An LR of exactly 1 means the evidence is equally probable under both propositions and provides no discriminating information. This is a neutral result, not an absence of evidence. An LR of 1,000 means the evidence is 1,000 times more probable under Hp than Hd. An LR of 0.001 means the evidence is 1,000 times more probable under Hd than Hp: the finding actively supports the defence.

A common error is to report only LRs above 1 and treat LRs below 1 as non-results. This is a form of selective reporting that distorts the picture for the court. ENFSI guidelines, the UK Forensic Science Regulator's Codes of Practice and Conduct, and the ILAC G19:08/2014 guidelines on forensic science laboratories all require that LR calculations be reported regardless of their direction. A scientist who discovers the evidence supports the defence has an obligation to report that finding.

The precision of an LR estimate also matters. Point estimates of LR are rarely exact: they depend on database choices, model assumptions, and the variability of the measurements. Some laboratories report confidence intervals or sensitivity analyses alongside the central LR value. The Bayesian credible interval approach and the bootstrapped confidence interval are both used in practice. A reported LR of 1,000 with a 95% confidence interval of 200 to 5,000 communicates a different level of certainty than a point estimate without bounds.

An LR model must be validated before it is used in casework. Validation tests the model on a known dataset: for DNA, this means computing LRs for profiles where ground truth is known (same-source and different-source pairs) and checking that the model assigns high LRs to same-source pairs and low LRs to different-source pairs. The Tippett plot, which graphs the cumulative distribution of LRs for same-source and different-source pairs on the same axes, is the standard validation visualisation. A well-calibrated model shows the two curves separating cleanly.

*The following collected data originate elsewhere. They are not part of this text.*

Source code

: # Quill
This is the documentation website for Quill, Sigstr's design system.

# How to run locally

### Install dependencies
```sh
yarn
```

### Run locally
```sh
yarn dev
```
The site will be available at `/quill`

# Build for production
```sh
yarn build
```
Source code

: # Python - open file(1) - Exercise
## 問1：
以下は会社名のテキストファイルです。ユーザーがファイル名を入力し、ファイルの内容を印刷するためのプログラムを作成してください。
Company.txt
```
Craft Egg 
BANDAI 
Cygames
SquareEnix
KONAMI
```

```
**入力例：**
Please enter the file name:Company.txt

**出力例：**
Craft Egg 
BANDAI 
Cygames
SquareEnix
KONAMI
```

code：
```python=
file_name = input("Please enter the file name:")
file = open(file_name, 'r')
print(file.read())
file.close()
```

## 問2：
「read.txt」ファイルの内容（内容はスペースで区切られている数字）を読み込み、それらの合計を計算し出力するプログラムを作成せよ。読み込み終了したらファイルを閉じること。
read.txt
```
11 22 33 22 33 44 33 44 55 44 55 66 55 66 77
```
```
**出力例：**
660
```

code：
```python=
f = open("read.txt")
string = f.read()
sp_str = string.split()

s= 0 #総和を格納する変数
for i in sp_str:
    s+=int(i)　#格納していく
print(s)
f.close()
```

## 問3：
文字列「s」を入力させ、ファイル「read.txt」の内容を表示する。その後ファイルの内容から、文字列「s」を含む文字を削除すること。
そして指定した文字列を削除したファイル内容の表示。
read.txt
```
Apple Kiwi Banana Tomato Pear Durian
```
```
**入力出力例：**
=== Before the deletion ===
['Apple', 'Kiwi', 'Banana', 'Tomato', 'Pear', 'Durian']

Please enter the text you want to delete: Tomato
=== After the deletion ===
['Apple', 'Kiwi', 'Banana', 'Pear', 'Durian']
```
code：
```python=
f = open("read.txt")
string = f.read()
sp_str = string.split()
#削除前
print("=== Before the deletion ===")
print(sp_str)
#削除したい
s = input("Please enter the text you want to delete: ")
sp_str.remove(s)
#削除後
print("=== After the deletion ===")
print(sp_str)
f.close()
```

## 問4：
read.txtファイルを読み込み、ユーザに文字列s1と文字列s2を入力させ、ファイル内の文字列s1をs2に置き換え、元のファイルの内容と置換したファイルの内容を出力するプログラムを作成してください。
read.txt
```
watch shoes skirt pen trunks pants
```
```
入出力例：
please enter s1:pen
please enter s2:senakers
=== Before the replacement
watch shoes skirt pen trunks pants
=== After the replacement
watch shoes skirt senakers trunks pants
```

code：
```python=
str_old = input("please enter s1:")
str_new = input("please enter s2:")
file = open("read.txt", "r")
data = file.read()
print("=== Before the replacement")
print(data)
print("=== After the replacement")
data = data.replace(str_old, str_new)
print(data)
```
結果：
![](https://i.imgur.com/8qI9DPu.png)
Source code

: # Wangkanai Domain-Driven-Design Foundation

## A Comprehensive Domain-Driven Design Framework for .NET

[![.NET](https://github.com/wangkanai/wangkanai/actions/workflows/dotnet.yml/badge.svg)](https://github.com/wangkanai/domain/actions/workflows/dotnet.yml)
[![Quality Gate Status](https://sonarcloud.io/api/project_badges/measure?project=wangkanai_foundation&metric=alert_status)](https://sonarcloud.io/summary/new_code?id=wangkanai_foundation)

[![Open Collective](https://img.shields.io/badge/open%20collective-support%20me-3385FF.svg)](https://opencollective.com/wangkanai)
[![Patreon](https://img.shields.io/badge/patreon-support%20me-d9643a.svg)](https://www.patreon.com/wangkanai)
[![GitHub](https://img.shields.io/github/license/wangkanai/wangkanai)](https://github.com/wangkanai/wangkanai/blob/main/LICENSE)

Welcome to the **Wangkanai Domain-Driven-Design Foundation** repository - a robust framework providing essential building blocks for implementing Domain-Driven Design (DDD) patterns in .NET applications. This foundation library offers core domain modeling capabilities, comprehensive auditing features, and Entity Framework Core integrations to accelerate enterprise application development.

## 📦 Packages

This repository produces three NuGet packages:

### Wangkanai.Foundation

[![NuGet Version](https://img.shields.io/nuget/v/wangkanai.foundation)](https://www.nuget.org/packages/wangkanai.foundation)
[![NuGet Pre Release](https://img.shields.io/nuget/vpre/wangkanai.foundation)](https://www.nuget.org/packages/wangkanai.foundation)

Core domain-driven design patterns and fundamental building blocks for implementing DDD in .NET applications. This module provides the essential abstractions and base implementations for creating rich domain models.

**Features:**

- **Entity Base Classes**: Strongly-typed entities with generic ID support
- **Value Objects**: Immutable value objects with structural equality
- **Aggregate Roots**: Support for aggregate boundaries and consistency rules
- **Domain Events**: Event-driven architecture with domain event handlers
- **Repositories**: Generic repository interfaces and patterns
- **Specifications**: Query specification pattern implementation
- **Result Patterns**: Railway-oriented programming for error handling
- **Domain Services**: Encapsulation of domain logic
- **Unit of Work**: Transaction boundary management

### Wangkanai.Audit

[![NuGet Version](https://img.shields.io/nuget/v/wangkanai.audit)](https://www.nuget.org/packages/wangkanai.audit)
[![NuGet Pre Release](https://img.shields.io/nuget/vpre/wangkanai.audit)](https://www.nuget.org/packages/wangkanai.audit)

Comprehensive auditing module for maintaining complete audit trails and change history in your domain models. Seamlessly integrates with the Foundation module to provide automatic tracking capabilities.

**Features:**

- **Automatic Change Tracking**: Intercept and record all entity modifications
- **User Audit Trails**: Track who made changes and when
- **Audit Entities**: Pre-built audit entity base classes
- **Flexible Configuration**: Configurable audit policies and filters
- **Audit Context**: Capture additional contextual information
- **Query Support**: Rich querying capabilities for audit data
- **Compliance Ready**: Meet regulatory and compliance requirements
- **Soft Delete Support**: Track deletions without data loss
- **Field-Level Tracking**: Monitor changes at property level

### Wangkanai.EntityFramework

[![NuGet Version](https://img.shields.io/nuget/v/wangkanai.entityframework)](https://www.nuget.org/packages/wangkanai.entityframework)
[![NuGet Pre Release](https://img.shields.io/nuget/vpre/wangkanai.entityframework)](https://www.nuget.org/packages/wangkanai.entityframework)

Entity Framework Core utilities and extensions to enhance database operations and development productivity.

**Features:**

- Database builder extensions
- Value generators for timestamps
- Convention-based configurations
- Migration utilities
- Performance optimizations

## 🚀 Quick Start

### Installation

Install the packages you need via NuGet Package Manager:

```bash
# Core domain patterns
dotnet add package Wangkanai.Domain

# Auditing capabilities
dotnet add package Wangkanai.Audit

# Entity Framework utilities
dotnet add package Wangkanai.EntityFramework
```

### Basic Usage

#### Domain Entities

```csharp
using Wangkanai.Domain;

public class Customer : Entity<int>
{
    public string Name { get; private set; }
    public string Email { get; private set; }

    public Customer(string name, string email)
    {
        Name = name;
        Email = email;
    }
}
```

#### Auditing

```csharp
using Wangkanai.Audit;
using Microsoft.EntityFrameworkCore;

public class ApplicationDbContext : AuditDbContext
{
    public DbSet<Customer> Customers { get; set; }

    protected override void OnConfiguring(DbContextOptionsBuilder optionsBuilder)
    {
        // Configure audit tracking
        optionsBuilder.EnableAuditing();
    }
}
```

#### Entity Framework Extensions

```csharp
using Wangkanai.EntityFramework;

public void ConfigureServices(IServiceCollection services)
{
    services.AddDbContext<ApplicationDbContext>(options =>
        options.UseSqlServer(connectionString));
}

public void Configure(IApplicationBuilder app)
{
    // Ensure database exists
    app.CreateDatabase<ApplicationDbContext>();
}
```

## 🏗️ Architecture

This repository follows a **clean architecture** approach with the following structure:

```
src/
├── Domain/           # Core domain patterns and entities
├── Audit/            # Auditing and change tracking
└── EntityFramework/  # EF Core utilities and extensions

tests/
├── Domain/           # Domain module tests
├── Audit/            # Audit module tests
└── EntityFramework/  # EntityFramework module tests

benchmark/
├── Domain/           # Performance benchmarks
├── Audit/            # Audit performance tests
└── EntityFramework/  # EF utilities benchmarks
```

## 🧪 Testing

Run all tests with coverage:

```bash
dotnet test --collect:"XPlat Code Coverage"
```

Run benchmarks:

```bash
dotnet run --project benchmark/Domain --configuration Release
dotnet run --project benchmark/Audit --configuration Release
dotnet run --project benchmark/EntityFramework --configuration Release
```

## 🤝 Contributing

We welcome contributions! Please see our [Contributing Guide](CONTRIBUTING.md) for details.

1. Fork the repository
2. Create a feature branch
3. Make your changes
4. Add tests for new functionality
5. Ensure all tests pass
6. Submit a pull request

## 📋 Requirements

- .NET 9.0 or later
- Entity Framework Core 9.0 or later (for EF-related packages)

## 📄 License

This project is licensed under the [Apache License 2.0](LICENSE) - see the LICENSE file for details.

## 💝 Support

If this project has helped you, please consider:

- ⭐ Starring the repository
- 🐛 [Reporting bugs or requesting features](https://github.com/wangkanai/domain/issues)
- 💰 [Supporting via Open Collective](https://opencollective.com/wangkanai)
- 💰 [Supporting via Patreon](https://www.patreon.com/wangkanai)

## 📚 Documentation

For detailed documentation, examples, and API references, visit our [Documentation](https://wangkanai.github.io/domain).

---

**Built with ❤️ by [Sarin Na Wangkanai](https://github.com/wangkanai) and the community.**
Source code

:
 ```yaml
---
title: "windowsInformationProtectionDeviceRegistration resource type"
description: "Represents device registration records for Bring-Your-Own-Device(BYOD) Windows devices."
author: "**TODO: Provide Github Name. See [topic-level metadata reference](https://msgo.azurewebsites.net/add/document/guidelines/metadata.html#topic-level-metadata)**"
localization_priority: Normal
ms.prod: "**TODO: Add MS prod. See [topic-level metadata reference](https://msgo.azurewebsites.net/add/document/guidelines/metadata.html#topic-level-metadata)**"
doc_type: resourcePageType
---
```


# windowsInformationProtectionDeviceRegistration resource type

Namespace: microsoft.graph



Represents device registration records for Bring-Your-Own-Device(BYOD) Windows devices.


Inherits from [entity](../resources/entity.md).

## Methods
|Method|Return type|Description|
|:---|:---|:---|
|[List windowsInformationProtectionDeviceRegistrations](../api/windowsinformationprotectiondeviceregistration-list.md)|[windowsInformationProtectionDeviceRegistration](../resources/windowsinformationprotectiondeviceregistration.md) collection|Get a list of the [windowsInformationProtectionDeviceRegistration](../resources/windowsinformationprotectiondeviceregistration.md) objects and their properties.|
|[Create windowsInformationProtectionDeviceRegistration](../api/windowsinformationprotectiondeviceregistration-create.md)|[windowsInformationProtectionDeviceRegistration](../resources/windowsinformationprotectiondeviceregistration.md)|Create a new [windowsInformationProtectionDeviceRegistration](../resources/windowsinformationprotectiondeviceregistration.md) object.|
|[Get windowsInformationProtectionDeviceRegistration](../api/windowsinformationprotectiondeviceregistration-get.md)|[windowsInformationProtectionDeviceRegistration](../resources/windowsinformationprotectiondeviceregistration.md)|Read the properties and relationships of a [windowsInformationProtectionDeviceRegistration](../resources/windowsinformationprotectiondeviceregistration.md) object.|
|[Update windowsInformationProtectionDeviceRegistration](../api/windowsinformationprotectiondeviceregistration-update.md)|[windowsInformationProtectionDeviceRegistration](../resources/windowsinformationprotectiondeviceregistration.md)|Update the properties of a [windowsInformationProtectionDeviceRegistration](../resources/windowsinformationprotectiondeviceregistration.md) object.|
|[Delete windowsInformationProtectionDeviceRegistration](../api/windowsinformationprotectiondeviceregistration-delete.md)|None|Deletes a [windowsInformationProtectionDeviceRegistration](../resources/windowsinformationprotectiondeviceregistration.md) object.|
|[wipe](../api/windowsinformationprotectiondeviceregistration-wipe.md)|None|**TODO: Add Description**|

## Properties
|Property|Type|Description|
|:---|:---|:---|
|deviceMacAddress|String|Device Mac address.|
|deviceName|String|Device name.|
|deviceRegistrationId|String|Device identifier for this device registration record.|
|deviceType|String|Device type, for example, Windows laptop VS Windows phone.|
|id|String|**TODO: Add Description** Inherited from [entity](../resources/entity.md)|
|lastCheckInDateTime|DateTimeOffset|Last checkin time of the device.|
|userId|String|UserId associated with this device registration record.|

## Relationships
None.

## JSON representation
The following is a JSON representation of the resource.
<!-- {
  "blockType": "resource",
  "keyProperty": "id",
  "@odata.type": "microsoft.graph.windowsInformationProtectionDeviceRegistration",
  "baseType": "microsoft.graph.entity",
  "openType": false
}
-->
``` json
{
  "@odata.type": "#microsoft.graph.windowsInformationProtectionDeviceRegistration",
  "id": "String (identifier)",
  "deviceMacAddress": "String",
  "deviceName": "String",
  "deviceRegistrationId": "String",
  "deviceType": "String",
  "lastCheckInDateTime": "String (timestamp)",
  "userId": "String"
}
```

Empirical cross-entropy (ECE) is the standard scalar metric for evaluating LR system performance. It measures how much information is lost (relative to a perfect system) when the model's log-LR outputs are used as Bayesian evidence. Lower ECE is better. The Cllr (log likelihood ratio cost) is an equivalent metric used in speaker comparison literature. Both measure the combination of discriminating power and calibration: a model that discriminates well but is miscalibrated still has poor Cllr.

Courts in multiple jurisdictions have scrutinised LR models. The New Zealand Court of Appeal in R v Pengelly (1992) addressed the admissibility of statistical DNA evidence. The UK Court of Appeal in R v Deen (1994) identified the prosecutor's fallacy in a DNA case and clarified the distinction between the RMP and the probability of guilt. In India, under the Bharatiya Sakshya Adhiniyam 2023 (which replaced the Indian Evidence Act 1872), expert opinion is admissible under Section 39 when the subject requires specialised knowledge; the LR model and its validation evidence would typically be disclosed to the defence as part of the expert's report. Equivalent disclosure obligations exist under the US Federal Rules of Evidence Rule 702, and under the EU directive on minimum standards for criminal proceedings.